Winkler Prins

Anthony Winkler Prins (1870)

Gepubliceerd op 20-08-2018

Wapenrusting (Eene)

betekenis & definitie

Wapenrusting dient om het ligchaam tegen vijandelijken aanval te beveiligen. Een der voornaamste deelen daarvan is het harnas of kuras van staal, uit een borst- en een rugstuk bestaande. De haakbusschutters der 17de eeuw droegen alleen het borststuk en de zware ruiterij der 18de eeuw desgelijks.

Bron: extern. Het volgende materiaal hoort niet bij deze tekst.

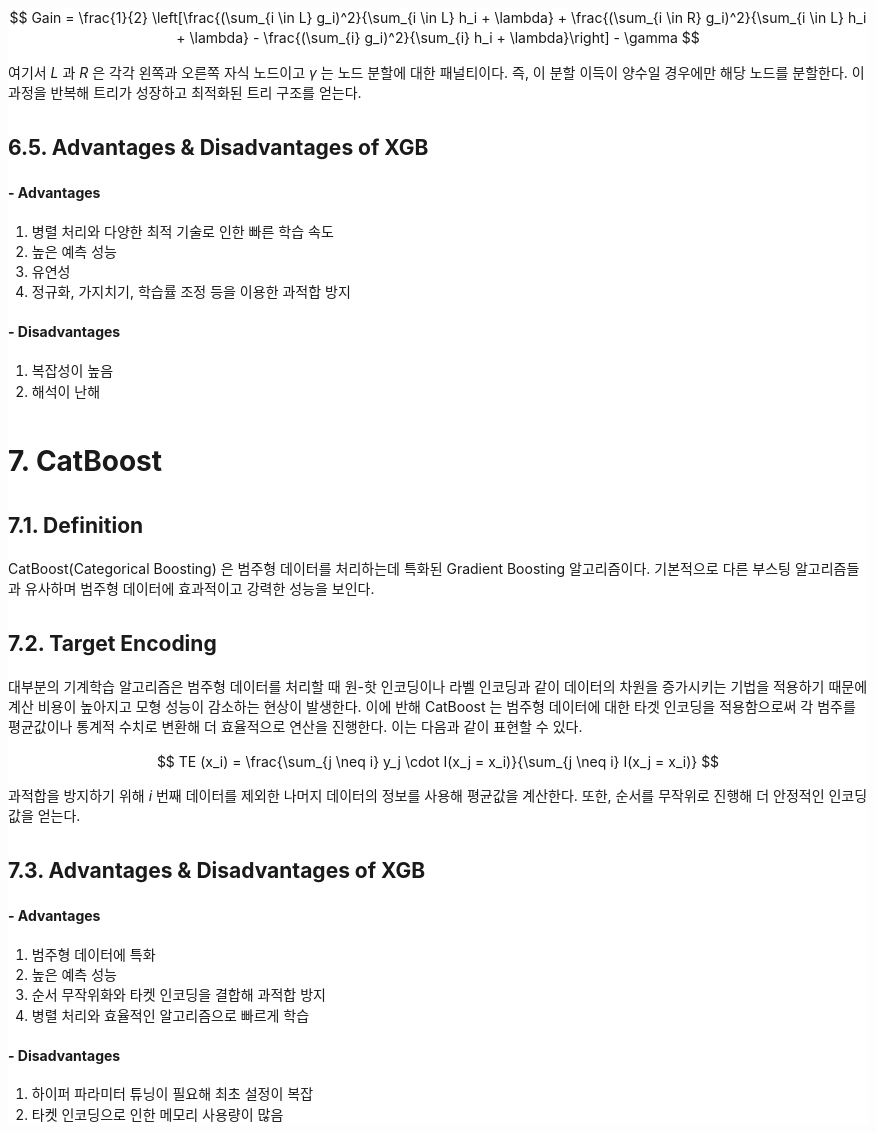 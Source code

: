 $$
Gain = \frac{1}{2} \left[\frac{(\sum_{i \in L} g_i)^2}{\sum_{i \in L} h_i + \lambda} + \frac{(\sum_{i \in R} g_i)^2}{\sum_{i \in L} h_i + \lambda} - \frac{(\sum_{i} g_i)^2}{\sum_{i} h_i + \lambda}\right] - \gamma 
$$

여기서 $L$ 과 $R$ 은 각각 왼쪽과 오른쪽 자식 노드이고 $\gamma$ 는 노드 분할에 대한 패널티이다. 즉, 이 분할 이득이 양수일 경우에만 해당 노드를 분할한다. 이 과정을 반복해 트리가 성장하고 최적화된 트리 구조를 얻는다.


## 6.5. Advantages & Disadvantages of XGB
#### - Advantages
1. 병렬 처리와 다양한 최적 기술로 인한 빠른 학습 속도
2. 높은 예측 성능
3. 유연성
4. 정규화, 가지치기, 학습률 조정 등을 이용한 과적합 방지

#### - Disadvantages
1. 복잡성이 높음
2. 해석이 난해



# 7. CatBoost
## 7.1. Definition
CatBoost(Categorical Boosting) 은 범주형 데이터를 처리하는데 특화된 Gradient Boosting 알고리즘이다. 기본적으로 다른 부스팅 알고리즘들과 유사하며 범주형 데이터에 효과적이고 강력한 성능을 보인다. 

## 7.2. Target Encoding
대부분의 기계학습 알고리즘은 범주형 데이터를 처리할 때 원-핫 인코딩이나 라벨 인코딩과 같이 데이터의 차원을 증가시키는 기법을 적용하기 때문에 계산 비용이 높아지고 모형 성능이 감소하는 현상이 발생한다. 이에 반해 CatBoost 는 범주형 데이터에 대한 타겟 인코딩을 적용함으로써 각 범주를 평균값이나 통계적 수치로 변환해 더 효율적으로 연산을 진행한다. 이는 다음과 같이 표현할 수 있다.

$$
TE (x_i) = \frac{\sum_{j \neq i} y_j \cdot I(x_j = x_i)}{\sum_{j \neq i} I(x_j = x_i)} 
$$

과적합을 방지하기 위해 $i$ 번째 데이터를 제외한 나머지 데이터의 정보를 사용해 평균값을 계산한다. 또한, 순서를 무작위로 진행해 더 안정적인 인코딩 값을 얻는다.

## 7.3. Advantages & Disadvantages of XGB
#### - Advantages
1. 범주형 데이터에 특화 
2. 높은 예측 성능
3. 순서 무작위화와 타켓 인코딩을 결합해 과적합 방지
4. 병렬 처리와 효율적인 알고리즘으로 빠르게 학습

#### - Disadvantages
1. 하이퍼 파라미터 튜닝이 필요해 최초 설정이 복잡
2. 타켓 인코딩으로 인한 메모리 사용량이 많음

De eigenlijke harnassen kwamen eerst in de 13de eeuw bij de ridders in gebruik; vóór dien tijd droegen deze boven een lederen onderkleed een maliënkolder, met een dergelijken kap om den nek, en een ander gedeelte om de heupen te bedekken. Zulk een maliënkolder droeg den naam van pantser of halsberg (haubert).

Bij het harnas had men een ringkraag, armplaten en ijzeren handschoenen, met schouderstukken en elleboogplaten tot verbinding dier deelen. Voorts had men heupen dijstukken, scheenplaten en kniestukken. Tot in de 164e eeuw waren ook de paarden geharnast. In het begin der 18de eeuw werden bij de ruiterij de harnassen veelal door lederen kolders vervangen. Na het invoeren der vuurwapenen zijn de zware wapenrustingen verdwenen. Een ander deel van de wapenrusting was de helm of stormhoed van metaal of van leder met metalen beslag.

Bij de Ouden had de zware ruiterij ijzeren of koperen helmen, en het zware voetvolk desgelijks. In de middeneeuwen was de helm voorzien van een vizier, hetwelk ter dekking van het aangezigt werd neergelaten. Bij het voetvolk van die dagen was eene neusplaat in gebruik. Een helm zonder vizier droeg den naam van stormhoed of ketelhoed. Na den Dertigjarigen Oorlog is de helm langzamerhand afgeschaft, doch in den jongsten tijd, inzonderheid bij het Pruissische leger, ook weder in zwang gekomen.